During this session, Massimo Moretti, President of the Italian National Council of Shopping Centres (CNCC) stressed the social and economic value of the retail sector:

“According to new 2018 data, the retail sector generates €139 billion in turnover, including satellite activities, and €71 billion indirect turnover, representing 4.1% of the national GDP. The retail sector is ready to face future challenges.”

Digital in retail

“Technologies play an important role in the current transformation,” said Armando Garosci, Director of Editorial Innovation for Largo Consumo, “both by participating in the improvement of customer satisfaction and by helping to manage real estate assets more effectively”.
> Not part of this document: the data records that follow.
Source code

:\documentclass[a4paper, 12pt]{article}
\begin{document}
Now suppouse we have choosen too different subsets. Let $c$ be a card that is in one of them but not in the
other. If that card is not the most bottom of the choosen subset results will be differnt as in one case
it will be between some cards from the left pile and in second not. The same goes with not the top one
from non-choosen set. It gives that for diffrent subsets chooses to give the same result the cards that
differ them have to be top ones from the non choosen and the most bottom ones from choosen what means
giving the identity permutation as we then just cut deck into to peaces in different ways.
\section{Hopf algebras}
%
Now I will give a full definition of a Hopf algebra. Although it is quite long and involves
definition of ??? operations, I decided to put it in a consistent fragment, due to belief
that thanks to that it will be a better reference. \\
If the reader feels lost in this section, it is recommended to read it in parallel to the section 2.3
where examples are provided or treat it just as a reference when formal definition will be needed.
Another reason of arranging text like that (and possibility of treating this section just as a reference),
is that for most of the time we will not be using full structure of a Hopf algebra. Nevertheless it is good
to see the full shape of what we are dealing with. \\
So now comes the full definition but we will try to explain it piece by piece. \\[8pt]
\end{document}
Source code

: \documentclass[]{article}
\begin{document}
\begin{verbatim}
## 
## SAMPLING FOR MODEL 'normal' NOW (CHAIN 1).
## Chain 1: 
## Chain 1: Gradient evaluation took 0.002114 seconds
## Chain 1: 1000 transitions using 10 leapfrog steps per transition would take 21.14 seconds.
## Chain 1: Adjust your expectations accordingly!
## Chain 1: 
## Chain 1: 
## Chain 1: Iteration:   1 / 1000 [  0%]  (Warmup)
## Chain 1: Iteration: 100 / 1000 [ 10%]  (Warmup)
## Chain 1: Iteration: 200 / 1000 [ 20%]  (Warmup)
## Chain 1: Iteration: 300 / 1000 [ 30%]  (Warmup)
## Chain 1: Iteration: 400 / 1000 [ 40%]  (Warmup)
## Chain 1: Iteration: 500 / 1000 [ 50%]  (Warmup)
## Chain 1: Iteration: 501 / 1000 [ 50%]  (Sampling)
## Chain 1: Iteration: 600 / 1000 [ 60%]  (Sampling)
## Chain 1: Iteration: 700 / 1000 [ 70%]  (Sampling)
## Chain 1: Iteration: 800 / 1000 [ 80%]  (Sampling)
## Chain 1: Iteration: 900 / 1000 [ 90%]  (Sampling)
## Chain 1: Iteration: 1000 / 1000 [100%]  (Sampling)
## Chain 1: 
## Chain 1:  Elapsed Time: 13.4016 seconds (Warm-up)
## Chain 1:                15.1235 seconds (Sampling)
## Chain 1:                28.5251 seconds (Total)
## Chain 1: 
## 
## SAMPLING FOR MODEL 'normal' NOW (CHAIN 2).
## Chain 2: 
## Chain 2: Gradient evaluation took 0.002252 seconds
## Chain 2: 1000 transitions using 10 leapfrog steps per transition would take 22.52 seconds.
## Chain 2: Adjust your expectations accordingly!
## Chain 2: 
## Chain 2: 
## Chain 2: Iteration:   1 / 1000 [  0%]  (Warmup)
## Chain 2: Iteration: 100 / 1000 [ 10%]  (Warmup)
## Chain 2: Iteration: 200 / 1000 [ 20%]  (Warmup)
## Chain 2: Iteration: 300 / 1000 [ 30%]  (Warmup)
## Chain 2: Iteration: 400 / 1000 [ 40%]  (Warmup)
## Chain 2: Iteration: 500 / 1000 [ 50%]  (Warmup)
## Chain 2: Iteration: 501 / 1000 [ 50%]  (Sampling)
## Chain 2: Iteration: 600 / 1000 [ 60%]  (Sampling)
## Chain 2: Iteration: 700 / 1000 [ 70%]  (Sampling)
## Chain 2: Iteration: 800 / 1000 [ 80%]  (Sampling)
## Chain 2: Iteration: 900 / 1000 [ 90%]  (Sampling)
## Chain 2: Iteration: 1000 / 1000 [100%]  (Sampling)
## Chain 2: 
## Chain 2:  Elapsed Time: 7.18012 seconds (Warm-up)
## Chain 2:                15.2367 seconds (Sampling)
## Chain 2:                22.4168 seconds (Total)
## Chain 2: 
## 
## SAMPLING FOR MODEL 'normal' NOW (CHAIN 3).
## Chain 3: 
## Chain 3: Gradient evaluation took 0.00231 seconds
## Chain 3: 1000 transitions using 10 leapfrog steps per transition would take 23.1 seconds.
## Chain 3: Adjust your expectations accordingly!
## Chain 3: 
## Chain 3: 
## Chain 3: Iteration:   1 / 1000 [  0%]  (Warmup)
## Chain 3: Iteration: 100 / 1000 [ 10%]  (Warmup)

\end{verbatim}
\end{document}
Data processing is often at the centre of solutions. Shoppertrak, for example, offers people counting sensors to collect a range of data on visitors passing or entering the store. With the information processed and provided by Microlog, retailers can evaluate the steps to be taken to increase access to the store and the probability of sale. The smiley boxes with physical keys and in the tablet version designed by FeedbackNow monitor customer satisfaction based on the evaluations made by people in real time.

Leisure in retail: the ultimate shopping destination

Leisure in retail is approaching another dimension. This was discussed by experts such as Gian Gherardo Aprile, Group CEO, Wearena Entertainment; Roberto Bramati, President, Spazio Futuro; Roberto Folgori, Head of Commercial Department, Dedem, Marco Mazzucchi, Marketing Director, Zamperla and Marco Pizzoni, CEO, Way during the session “When retail & entertainment meet: the ultimate shopping destination”

“The retail industry is currently reloading the retail mix, integrating pure players and new concepts such as wellness, health and leisure. Above this, retail is redefining itself as a service, fitting the new urban developments alongside co-working spaces or co-living,” said Nathalie Depetro, director of MAPIC events. “MAPIC will meet the challenges of the industry, launching in November a new event dedicated to leisure, one day prior to MAPIC in Cannes”.

MAPIC will take place in Cannes from November 13-15 at the Palais des Festivals.